You are viewing a plain text version of this content. The canonical link for it is here.
Posted to user@pig.apache.org by Matt Tanquary <ma...@gmail.com> on 2010/12/20 18:48:59 UTC

Summing Bags

After some grouping, re-tupling, and grouping again, I end up with the
following:

grunt> describe I2L2;
I2L2: {group: (lvl2: {B::lvl2: int}),I2L2_tuple:
{org.apache.pig.piggybank.evaluation.util.totuple_lvl2_18: (lvl2: {B::lvl2:
int}),sum: {A::sum: long}}}

Sample Data:
({(8000),(7682)}),{({(8000),(7682)},{(3),(3)}),({(8000),(7682)},{(213),(213)})}

To finalize my output, I want to pull the group and sum up the A::sum
values.

After my proposed processing the above record would yield:

({(8000),(7682)}),({(216),(216)});

(well, ultimately I'd like to store the data as 8000|7682,216)

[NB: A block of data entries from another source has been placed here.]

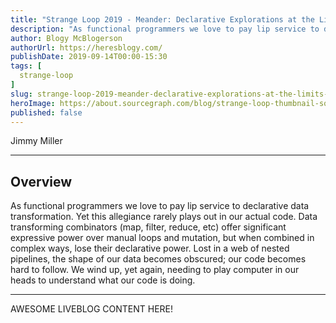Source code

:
 ```yaml
---
title: "Strange Loop 2019 - Meander: Declarative Explorations at the Limits of FP"
description: "As functional programmers we love to pay lip service to declarative data transformation. Yet this allegiance rarely plays out in our actual code. Data transforming combinators (map, filter, reduce, etc) offer significant expressive power over manual loops and mutation, but when combined in complex ways, lose their declarative power. Lost in a web of nested pipelines, the shape of our data becomes obscured; our code becomes hard to follow. We wind up, yet again, needing to play computer in our heads to understand what our code is doing."
author: Blogy McBlogerson
authorUrl: https://heresblogy.com/
publishDate: 2019-09-14T00:00-15:30
tags: [
  strange-loop
]
slug: strange-loop-2019-meander-declarative-explorations-at-the-limits-of-fp
heroImage: https://about.sourcegraph.com/blog/strange-loop-thumbnail-square-v2.jpg
published: false
---
```


<div className="container p-0 liveblog-presenters">
  <div className="row m-0">
      <p className=" mr-12 m-0">
        <span className="liveblog-presenters__name">Jimmy Miller</span>
        <a href="https://twitter.com/jimmyhmiller" target="_blank" title="Twitter"><i className="fa fa-twitter pr-2"></i></a>
        <a href="https://github.com/jimmyhmiller" target="_blank" title="GitHub"><i className="fa fa-github pr-2"></i></a>
      </p>
  </div>
</div>

---

## Overview

As functional programmers we love to pay lip service to declarative data transformation. Yet this allegiance rarely plays out in our actual code. Data transforming combinators (map, filter, reduce, etc) offer significant expressive power over manual loops and mutation, but when combined in complex ways, lose their declarative power. Lost in a web of nested pipelines, the shape of our data becomes obscured; our code becomes hard to follow. We wind up, yet again, needing to play computer in our heads to understand what our code is doing.

---

AWESOME LIVEBLOG CONTENT HERE!

<!-- Note on images
  Images (e.g. my_image.jpg) should be put in the `website/static/blog/strange-loop-2019` directory, with the path to the image in your post being `/blog/strange-loop-2019/my_image.jpg`. If you'd rather host the images somewhere else for ease of use, that's fine too.

  Please also try to keep your images to a reasonable size by:
    - Using JPEG compression, unless image is mostly solid color 
    - JPEG compression set between 60%-80%
    - Resizing the image to be no wider then 750px
    - If PNG, use a tool like ImageOptim (https://imageoptim.com/mac) to optimize the file size

  I suggest re-sizing and compressing all the images in one batch as a last step.
-->  
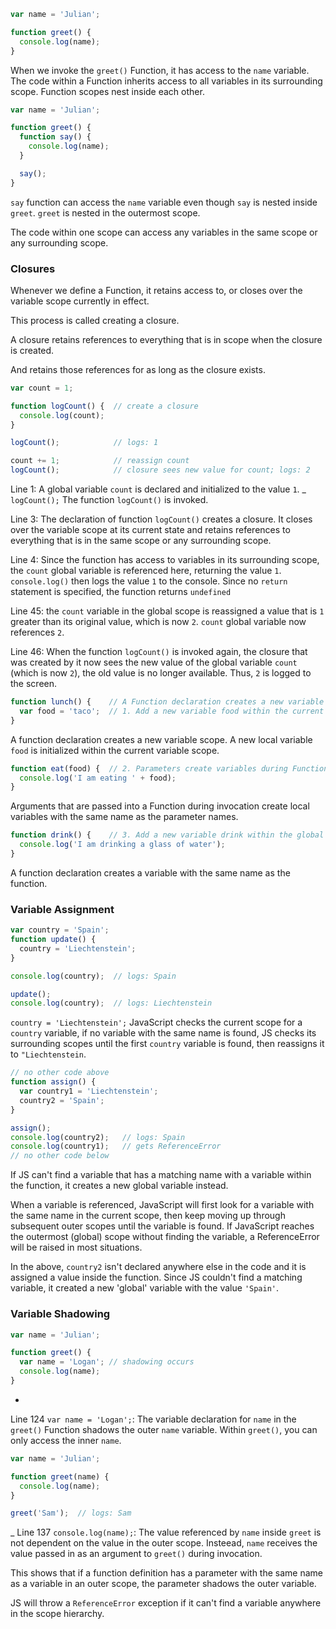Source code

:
 ```js
var name = 'Julian';

function greet() {
  console.log(name);
}
```

When we invoke the `greet()` Function, it has access to the `name` variable. The code within a Function inherits access to all variables in its surrounding scope. Function scopes nest inside each other.

```js
var name = 'Julian';

function greet() {
  function say() {
    console.log(name);
  }

  say();
}
```

`say` function can access the `name` variable even though `say` is nested inside `greet`. `greet` is nested in the outermost scope.

The code within one scope can access any variables in the same scope or any surrounding scope.

### Closures
Whenever we define a Function, it retains access to, or closes over the variable scope currently in effect.

This process is called creating a closure.

A closure retains references to everything that is in scope when the closure is created.

And retains those references for as long as the closure exists.

```js
var count = 1;

function logCount() {  // create a closure
  console.log(count);
}

logCount();            // logs: 1

count += 1;            // reassign count
logCount();            // closure sees new value for count; logs: 2
```

Line 1: A global variable `count` is declared and initialized to the value `1`.
_
`logCount();` The function `logCount()` is invoked.

Line 3: The declaration of function `logCount()` creates a closure. It closes over the variable scope at its current state and retains references to everything that is in the same scope or any surrounding scope.

Line 4: Since the function has access to variables in its surrounding scope, the `count` global variable is referenced here, returning the value `1`. `console.log()` then logs the value `1` to the console. Since no `return` statement is specified, the function returns `undefined`

Line 45: the `count` variable in the global scope is reassigned a value that is `1` greater than its original value, which is now `2`. `count` global variable now references `2`.

Line 46: When the function `logCount()` is invoked again, the closure that was created by it now sees the new value of the global variable `count` (which is now `2`), the old value is no longer available. Thus, `2` is logged to the screen.

```js
function lunch() {    // A Function declaration creates a new variable scope
  var food = 'taco';  // 1. Add a new variable food within the current variable scope
}
```

A function declaration creates a new variable scope.
A new local variable `food` is initialized within the current variable scope.

```js
function eat(food) {  // 2. Parameters create variables during Function invocation
  console.log('I am eating ' + food);
}
```

Arguments that are passed into a Function during invocation create local variables with the same name as the parameter names.

```js
function drink() {    // 3. Add a new variable drink within the global variable scope
  console.log('I am drinking a glass of water');
}
```

A function declaration creates a variable with the same name as the function.

### Variable Assignment
```js
var country = 'Spain';
function update() {
  country = 'Liechtenstein';
}

console.log(country);  // logs: Spain

update();
console.log(country);  // logs: Liechtenstein
```

`country = 'Liechtenstein';` JavaScript checks the current scope for a `country` variable, if no variable with the same name is found, JS checks its surrounding scopes until the first `country` variable is found, then reassigns it to `"Liechtenstein`.

```js
// no other code above
function assign() {
  var country1 = 'Liechtenstein';
  country2 = 'Spain';
}

assign();
console.log(country2);   // logs: Spain
console.log(country1);   // gets ReferenceError
// no other code below
```

If JS can't find a variable that has a matching name with a variable within the function, it creates a new global variable instead.

When a variable is referenced, JavaScript will first look for a variable with the same name in the current scope, then keep moving up through subsequent outer scopes until the variable is found. If JavaScript reaches the outermost (global) scope without finding the variable, a ReferenceError will be raised in most situations.

In the above, `country2` isn't declared anywhere else in the code and it is assigned a value inside the function. Since JS couldn't find a matching variable, it created a new 'global' variable with the value `'Spain'`.

### Variable Shadowing

```js
var name = 'Julian';

function greet() {
  var name = 'Logan'; // shadowing occurs
  console.log(name);
}
```

-
Line 124 `var name = 'Logan';`: 
The variable declaration for `name` in the `greet()` Function shadows the outer `name` variable. Within `greet()`, you can only access the inner `name`.

```js
var name = 'Julian';

function greet(name) {
  console.log(name);
}

greet('Sam');  // logs: Sam
```

_
Line 137 `console.log(name);`: The value referenced by `name` inside `greet` is not dependent on the value in the outer scope. Insteead, `name`  receives the value passed in as an argument to `greet()` during invocation.

This shows that if a function definition has a parameter with the same name as a variable in an outer scope, the parameter shadows the outer variable.

JS will throw a `ReferenceError` exception if it can't find a variable anywhere in the scope hierarchy.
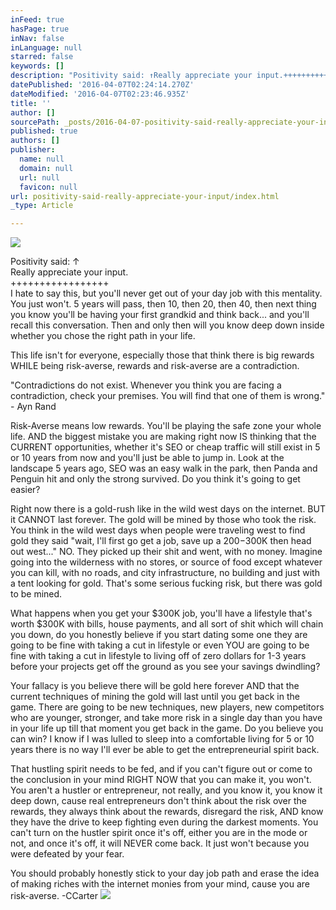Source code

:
 ```yaml
---
inFeed: true
hasPage: true
inNav: false
inLanguage: null
starred: false
keywords: []
description: "Positivity said: ↑Really appreciate your input.+++++++++++++++++I hate to say this, but you'll never get out of your day job with this mentality. You just won't. 5 years will pass, then 10, then 20, then 40, then next thing you know you'll be having your first grandkid and think back... and you'll recall this conversation. Then and only then will you know deep down inside whether you chose the right path in your life."
datePublished: '2016-04-07T02:24:14.270Z'
dateModified: '2016-04-07T02:23:46.935Z'
title: ''
author: []
sourcePath: _posts/2016-04-07-positivity-said-really-appreciate-your-input.md
published: true
authors: []
publisher:
  name: null
  domain: null
  url: null
  favicon: null
url: positivity-said-really-appreciate-your-input/index.html
_type: Article

---
```

![](https://the-grid-user-content.s3-us-west-2.amazonaws.com/7bffc675-e7d1-4219-a4c0-3f3edc57d47c.gif)

Positivity said: ↑  
Really appreciate your input.  
+++++++++++++++++  
I hate to say this, but you'll never get out of your day job with this mentality. You just won't. 5 years will pass, then 10, then 20, then 40, then next thing you know you'll be having your first grandkid and think back... and you'll recall this conversation. Then and only then will you know deep down inside whether you chose the right path in your life.

This life isn't for everyone, especially those that think there is big rewards WHILE being risk-averse, rewards and risk-averse are a contradiction.

"Contradictions do not exist. Whenever you think you are facing a contradiction, check your premises. You will find that one of them is wrong." - Ayn Rand

Risk-Averse means low rewards. You'll be playing the safe zone your whole life. AND the biggest mistake you are making right now IS thinking that the CURRENT opportunities, whether it's SEO or cheap traffic will still exist in 5 or 10 years from now and you'll just be able to jump in. Look at the landscape 5 years ago, SEO was an easy walk in the park, then Panda and Penguin hit and only the strong survived. Do you think it's going to get easier?

Right now there is a gold-rush like in the wild west days on the internet. BUT it CANNOT last forever. The gold will be mined by those who took the risk. You think in the wild west days when people were traveling west to find gold they said "wait, I'll first go get a job, save up a $200-$300K then head out west..." NO. They picked up their shit and went, with no money. Imagine going into the wilderness with no stores, or source of food except whatever you can kill, with no roads, and city infrastructure, no building and just with a tent looking for gold. That's some serious fucking risk, but there was gold to be mined.

What happens when you get your $300K job, you'll have a lifestyle that's worth $300K with bills, house payments, and all sort of shit which will chain you down, do you honestly believe if you start dating some one they are going to be fine with taking a cut in lifestyle or even YOU are going to be fine with taking a cut in lifestyle to living off of zero dollars for 1-3 years before your projects get off the ground as you see your savings dwindling?

Your fallacy is you believe there will be gold here forever AND that the current techniques of mining the gold will last until you get back in the game. There are going to be new techniques, new players, new competitors who are younger, stronger, and take more risk in a single day than you have in your life up till that moment you get back in the game. Do you believe you can win? I know if I was lulled to sleep into a comfortable living for 5 or 10 years there is no way I'll ever be able to get the entrepreneurial spirit back.

That hustling spirit needs to be fed, and if you can't figure out or come to the conclusion in your mind RIGHT NOW that you can make it, you won't. You aren't a hustler or entrepreneur, not really, and you know it, you know it deep down, cause real entrepreneurs don't think about the risk over the rewards, they always think about the rewards, disregard the risk, AND know they have the drive to keep fighting even during the darkest moments. You can't turn on the hustler spirit once it's off, either you are in the mode or not, and once it's off, it will NEVER come back. It just won't because you were defeated by your fear.

You should probably honestly stick to your day job path and erase the idea of making riches with the internet monies from your mind, cause you are risk-averse. -CCarter
![](https://the-grid-user-content.s3-us-west-2.amazonaws.com/3ab607ed-67fa-4473-b93d-17ea4b70713c.gif)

I use the following Pig Latin on the I2L2 alias above:
I2L2b = FOREACH I2L2 GENERATE group, SUM($1.sum);
and get an error in the M/R job:
java.lang.ClassCastException: org.apache.pig.data.DefaultDataBag cannot be
cast to java.lang.Long

I have tried other various ways to reference the A::sum values in the SUM()
function, but have had no success.

I hope someone might be able to help me find the proper solution. Thanks!
-M@